[Beowulf] followup on 1000-node Caltech cluster
David Kewley
kewley at gps.caltech.edu
Sat Jun 18 16:04:56 PDT 2005
Hi all,
I wrote to this list on 6/6 about the large cluster that we expect to
install at Caltech. I got a bunch of great replies (on- and off-list),
and wrote a brief followup on 6/8. Here's another, more definite &
detailed followup.
It is confirmed that we will definitely be receiving this cluster around
7/20. The shipment will be 26 fully-loaded racks plus various other
stuff. I'm working out the receiving details; I believe at this point
that with eight workers we can get all 30 tons or so of pallets off the
truck(s) and into the subbasement room inside one workday. I have been
working closely with the Caltech Transportation department to plan
this, and I will work with Dell & the shipper as much as required until
we have a very good plan.
Our goal is to have the cluster running well enough to show off our
near-realtime earthquake application in late August or September.

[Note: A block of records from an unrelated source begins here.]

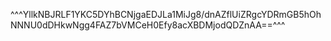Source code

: ^^^YllkNBJRLF1YKC5DYhBCNjgaEDJLa1MiJg8/dnAZflUiZRgcYDRmGB5hOhNNNU0dDHkwNgg4FAZ7bVMCeH0Efy8acXBDMjodQDZnAA==^^^
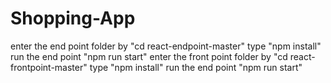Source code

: # Shopping-App
enter the end point folder by "cd react-endpoint-master"
type "npm install"
run the end point "npm run start"
enter the front point folder by "cd react-frontpoint-master"
type "npm install"
run the end point "npm run start"
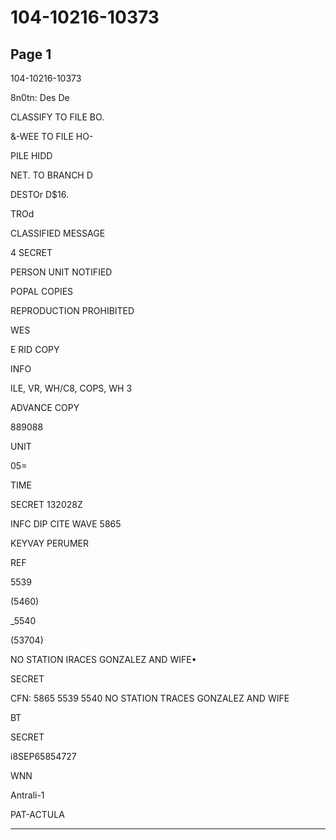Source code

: # 104-10216-10373

## Page 1

104-10216-10373

8n0tn: Des De

CLASSIFY TO FILE BO.

&-WEE TO FILE HO-

PILE HIDD

NET. TO BRANCH D

DESTOr D$16.

TROd

CLASSIFIED MESSAGE

4 SECRET

PERSON UNIT NOTIFIED

POPAL COPIES

REPRODUCTION PROHIBITED

WES

E RID COPY

INFO

ILE, VR, WH/C8, COPS, WH 3

ADVANCE COPY

889088

UNIT

05=

TIME

SECRET 132028Z

INFC DIP CITE WAVE 5865

KEYVAY PERUMER

REF

5539

(5460)

_5540

(53704)

NO STATION IRACES GONZALEZ AND WIFE•

SECRET

CFN: 5865 5539 5540 NO STATION TRACES GONZALEZ AND WIFE

BT

SECRET

i8SEP65854727

WNN

Antrali-1

PAT-ACTULA

---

There is of course an enormous amount of work that needs to happen both
before and after that point.
I was informed yesterday that there will be only one technical staff
member supporting the cluster. We will work very closely with our
vendors to get things working right, and we will hire additional help
in the first couple of months if needed. But after the initial period,
I'll be the only support person. I'm excited & honored to work with
this cluster, but I'm not at all certain that my best efforts are
capable of giving the results they want. We'll see; I've made my
opinions known quite clearly. I've also advised them to consider what
happens if I get hit by a bus or otherwise become unavailable.

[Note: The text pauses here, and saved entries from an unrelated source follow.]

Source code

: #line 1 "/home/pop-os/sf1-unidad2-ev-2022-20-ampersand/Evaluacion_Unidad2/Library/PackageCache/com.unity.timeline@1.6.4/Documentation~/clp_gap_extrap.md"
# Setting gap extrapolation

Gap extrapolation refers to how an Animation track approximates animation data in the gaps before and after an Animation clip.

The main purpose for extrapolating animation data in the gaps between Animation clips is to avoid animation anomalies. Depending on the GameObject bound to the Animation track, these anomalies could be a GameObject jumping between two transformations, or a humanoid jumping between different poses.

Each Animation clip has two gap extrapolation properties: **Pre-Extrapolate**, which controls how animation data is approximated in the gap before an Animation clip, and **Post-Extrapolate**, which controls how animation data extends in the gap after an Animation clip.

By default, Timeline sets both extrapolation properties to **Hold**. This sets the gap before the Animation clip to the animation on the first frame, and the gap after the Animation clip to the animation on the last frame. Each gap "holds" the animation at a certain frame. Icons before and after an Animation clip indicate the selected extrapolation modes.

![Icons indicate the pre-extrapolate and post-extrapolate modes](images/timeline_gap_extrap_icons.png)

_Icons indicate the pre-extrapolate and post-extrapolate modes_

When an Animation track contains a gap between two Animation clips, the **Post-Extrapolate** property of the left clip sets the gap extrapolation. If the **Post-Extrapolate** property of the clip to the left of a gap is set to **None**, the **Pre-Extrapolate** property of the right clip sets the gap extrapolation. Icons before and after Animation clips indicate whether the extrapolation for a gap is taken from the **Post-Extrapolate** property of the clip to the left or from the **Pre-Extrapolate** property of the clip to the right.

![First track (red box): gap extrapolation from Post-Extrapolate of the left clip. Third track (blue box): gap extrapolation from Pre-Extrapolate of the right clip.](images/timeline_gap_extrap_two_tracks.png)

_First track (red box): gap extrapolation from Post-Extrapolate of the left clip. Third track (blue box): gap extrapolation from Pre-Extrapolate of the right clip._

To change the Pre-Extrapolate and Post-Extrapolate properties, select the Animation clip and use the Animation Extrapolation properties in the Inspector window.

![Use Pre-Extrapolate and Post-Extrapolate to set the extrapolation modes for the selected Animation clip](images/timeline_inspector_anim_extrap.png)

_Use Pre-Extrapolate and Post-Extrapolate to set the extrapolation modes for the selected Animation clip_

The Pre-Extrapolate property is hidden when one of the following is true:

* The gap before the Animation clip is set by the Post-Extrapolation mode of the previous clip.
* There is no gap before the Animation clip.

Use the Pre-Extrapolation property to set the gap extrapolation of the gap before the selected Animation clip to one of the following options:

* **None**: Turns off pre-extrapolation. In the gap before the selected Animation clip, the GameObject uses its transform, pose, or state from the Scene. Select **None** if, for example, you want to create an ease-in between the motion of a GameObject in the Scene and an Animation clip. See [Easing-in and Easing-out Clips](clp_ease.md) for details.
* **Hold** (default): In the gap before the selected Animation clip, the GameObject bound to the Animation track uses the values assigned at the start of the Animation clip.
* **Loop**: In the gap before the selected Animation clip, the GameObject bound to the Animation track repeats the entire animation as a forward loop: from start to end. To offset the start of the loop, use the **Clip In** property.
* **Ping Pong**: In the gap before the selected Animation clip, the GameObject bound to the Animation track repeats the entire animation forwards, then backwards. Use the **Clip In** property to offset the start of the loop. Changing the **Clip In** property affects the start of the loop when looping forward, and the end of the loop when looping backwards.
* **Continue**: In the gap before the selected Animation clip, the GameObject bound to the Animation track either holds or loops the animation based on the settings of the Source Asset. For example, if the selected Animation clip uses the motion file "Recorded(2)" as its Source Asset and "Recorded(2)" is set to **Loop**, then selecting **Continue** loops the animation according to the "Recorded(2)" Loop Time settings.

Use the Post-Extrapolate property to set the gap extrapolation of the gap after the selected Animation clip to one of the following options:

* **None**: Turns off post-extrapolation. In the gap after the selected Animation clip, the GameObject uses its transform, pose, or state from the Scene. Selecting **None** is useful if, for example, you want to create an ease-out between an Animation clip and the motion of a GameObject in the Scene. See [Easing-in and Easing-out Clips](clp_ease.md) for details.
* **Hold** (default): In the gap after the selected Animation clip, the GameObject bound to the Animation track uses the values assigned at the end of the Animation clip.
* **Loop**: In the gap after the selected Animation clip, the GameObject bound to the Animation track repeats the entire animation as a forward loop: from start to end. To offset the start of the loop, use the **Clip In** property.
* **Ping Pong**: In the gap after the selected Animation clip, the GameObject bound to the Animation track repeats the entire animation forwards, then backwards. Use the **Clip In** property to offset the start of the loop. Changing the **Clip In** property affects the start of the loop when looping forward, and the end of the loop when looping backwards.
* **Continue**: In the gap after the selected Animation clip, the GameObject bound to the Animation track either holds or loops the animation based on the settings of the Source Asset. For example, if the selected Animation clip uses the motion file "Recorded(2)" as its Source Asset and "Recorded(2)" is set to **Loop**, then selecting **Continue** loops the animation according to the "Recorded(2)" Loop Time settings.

Many of your replies focused on the need for as much automation as
possible. We will in fact have a lot of automation capability
available; the challenge will be integrating it all. The room has a
500kVA/400kW Liebert UPS for the computing equipment, a 130kVA UPS for
the HVAC, and six ?-ton Liebert chilled-water HVAC units. The cooling
is adequate; the numbers suggest that we'll be close to maxing out the
400kW computer UPS. All of this equipment will be networked, and our
automation systems (to be built) will have access to lots of data and
control parameters on this equipment.
Our compute node racks will dissipate up to ~14kW. The power strips are
three 5.7kW 208V 3-phase APC networked/switched "rack PDUs". The
intakes for the HVAC units are ~3 feet from the backs of the racks. We
expect to have almost laminar air flow, but with good local & roomwide
mixing due to an up&down airflow pattern from the supply ducts.
We also have a BTU meter hooked up to the chilled water supply/return
lines. Combined with the UPS data, we will thus be able to have our
automated systems continuously calculate the energy balance -- is the
cooling system taking out the energy going in? The sign of the
instantaneous energy balance is a very good predictor of the
temperature trend in the room. Thus we will be able to initiate alarms
and/or shutdown procedures long before the temperature rise is
noticeable. This is all to be automated *before* the systems are
permanently powered up -- we will not have 24/7 human coverage, so the
automated response systems are critical.
It was calculated that if the air cooling suddenly stopped while the
power into the room was 400kW, but the fans kept the air circulating,
the average rate of temperature increase would be 4 degrees F per
second. I remain a bit skeptical of that number personally -- for
example, there was no allowance for the heat capacity of the
now-stationary chilled water in the heat-transfer coils, nor of the
walls, floors, ceiling, air ducts, and other surfaces in the room. But
the Planetary Science folks here know their atmostpheric modeling (it's
what they do for a living), so I'm pretty confident that their results
are correct given their simple assumptions.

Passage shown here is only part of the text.